ADAPT-SMART paper highlights progress on MAPPs
A new paper published in Nature Reviews Drug Discovery by the ADAPT SMART project highlights the progress made in discussions on Medicines Adaptive Pathways to Patients (MAPPs) through the project, as well as areas where bottlenecks remain. MAPPs describes the move to find ways of providing faster access to treatments for patients in urgent need, while ensuring that patients, healthcare professionals and others have sufficient information on the benefits, risks and costs of the treatment. In the paper, the authors argue that ADAPT SMART has helped to foster the evolution of an ‘adaptive mindset’, and they set out a series of ‘building blocks’ to facilitate future discussions on MAPPs. These include the need to ‘focus on speedy access for patient (sub-) populations in urgent need’; the need to use a wide range of study methods for evidence generation (including real world data), and the need to involve all stakeholders, including sponsors, patients, healthcare providers, regulators, HTA (health technology assessment) bodies and payers. The authors conclude: ‘Overall, we remain optimistic that current dynamics driven by new types of products, a more prominent patient voice and the issues of drug access and affordability will bring stakeholders together to address the challenges. We continue to believe that the building blocks of MAPPs and a shared adaptive mindset are the best option to achieving timely access for patients to transformative products in an affordable way, without compromising evidence standards.’
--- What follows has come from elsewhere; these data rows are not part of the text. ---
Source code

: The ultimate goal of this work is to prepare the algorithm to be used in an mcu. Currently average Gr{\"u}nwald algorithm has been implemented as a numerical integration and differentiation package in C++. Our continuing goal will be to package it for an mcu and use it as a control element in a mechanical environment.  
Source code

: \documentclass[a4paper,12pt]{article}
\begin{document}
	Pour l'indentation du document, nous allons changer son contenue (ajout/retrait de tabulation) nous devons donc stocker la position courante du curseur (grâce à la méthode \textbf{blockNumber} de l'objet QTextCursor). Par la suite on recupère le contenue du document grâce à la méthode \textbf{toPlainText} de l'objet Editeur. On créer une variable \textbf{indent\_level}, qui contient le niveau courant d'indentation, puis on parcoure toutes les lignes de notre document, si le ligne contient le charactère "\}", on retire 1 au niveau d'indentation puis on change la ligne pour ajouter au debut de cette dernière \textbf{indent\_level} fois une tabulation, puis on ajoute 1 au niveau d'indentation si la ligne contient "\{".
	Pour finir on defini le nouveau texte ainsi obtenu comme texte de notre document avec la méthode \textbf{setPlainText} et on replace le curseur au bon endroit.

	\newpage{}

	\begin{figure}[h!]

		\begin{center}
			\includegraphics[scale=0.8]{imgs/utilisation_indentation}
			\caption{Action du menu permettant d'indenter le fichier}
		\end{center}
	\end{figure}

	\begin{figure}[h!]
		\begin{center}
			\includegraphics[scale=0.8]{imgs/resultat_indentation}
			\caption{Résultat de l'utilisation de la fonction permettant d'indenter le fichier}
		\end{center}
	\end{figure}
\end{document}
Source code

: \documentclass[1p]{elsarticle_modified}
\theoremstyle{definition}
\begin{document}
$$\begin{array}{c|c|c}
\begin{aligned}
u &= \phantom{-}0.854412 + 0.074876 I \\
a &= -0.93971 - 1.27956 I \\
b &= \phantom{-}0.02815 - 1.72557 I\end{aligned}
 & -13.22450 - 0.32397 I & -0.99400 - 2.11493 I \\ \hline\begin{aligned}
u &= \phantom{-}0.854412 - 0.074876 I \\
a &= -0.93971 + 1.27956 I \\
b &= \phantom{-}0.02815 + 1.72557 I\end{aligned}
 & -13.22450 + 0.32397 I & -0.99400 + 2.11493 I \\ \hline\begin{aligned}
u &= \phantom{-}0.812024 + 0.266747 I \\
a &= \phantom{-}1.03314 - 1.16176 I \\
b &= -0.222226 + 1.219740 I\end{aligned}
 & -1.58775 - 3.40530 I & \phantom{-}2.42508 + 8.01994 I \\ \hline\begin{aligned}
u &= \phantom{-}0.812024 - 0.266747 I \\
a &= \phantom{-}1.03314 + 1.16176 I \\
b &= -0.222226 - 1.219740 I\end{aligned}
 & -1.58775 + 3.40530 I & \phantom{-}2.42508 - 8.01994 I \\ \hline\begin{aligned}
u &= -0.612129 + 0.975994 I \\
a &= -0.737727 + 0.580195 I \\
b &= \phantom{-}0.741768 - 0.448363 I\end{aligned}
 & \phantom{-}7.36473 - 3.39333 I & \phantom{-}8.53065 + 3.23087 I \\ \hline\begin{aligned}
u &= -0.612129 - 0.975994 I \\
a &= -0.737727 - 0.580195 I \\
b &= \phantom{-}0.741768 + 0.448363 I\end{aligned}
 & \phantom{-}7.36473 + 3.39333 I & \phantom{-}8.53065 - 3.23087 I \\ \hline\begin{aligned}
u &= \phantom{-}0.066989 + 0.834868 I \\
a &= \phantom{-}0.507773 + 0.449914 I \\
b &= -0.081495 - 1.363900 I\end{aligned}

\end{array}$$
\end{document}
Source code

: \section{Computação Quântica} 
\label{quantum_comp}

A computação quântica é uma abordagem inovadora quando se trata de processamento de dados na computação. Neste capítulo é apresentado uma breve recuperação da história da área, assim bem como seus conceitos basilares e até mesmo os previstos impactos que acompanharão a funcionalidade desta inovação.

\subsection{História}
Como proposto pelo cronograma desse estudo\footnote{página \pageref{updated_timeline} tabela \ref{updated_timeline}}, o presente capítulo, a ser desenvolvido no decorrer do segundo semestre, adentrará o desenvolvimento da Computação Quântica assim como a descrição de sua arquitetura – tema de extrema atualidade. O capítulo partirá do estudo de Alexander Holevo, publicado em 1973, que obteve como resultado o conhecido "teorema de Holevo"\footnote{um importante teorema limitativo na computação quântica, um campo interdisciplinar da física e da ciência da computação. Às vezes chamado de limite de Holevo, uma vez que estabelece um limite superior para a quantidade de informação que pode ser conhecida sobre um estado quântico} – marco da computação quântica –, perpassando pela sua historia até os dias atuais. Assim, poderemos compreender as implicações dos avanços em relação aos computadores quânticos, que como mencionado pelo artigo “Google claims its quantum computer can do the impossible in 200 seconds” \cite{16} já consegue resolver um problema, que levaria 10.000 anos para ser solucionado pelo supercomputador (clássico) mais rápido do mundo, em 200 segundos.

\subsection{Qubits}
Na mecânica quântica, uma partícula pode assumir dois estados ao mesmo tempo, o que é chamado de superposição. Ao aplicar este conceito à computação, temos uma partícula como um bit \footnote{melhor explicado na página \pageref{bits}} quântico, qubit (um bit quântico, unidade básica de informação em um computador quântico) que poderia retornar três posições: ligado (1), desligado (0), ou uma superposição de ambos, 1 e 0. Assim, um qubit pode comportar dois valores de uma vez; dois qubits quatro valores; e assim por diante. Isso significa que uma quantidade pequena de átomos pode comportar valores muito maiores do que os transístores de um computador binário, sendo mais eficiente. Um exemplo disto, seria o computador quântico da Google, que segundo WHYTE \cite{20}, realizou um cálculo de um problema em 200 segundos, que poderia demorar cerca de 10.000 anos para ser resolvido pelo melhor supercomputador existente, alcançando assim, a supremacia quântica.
Join the online course on real world evidence in medicine development
Registration is open for an interactive online course developed by IMI’s GETREAL project on the current techniques, opportunities and challenges for the use of real-world evidence in medicine development. The course, which is aimed at people from pharmaceutical companies, regulatory authorities, health technology assessment bodies, patients’ organisations, consultancy companies and academia, will run in September and October. It comprises 5 learning units, each of which will require around 8 to 10 hours of student input. The units will cover the following topics: overview of the medicine development landscape; real-world evidence generation; real-world evidence synthesis; decision-making and weighing of evidence; and demonstrating relative effectiveness to decision-makers. People who complete the course successfully will receive a certificate. Previous course participants have described it as ‘comprehensive’ and ‘a great way to increase my knowledge’.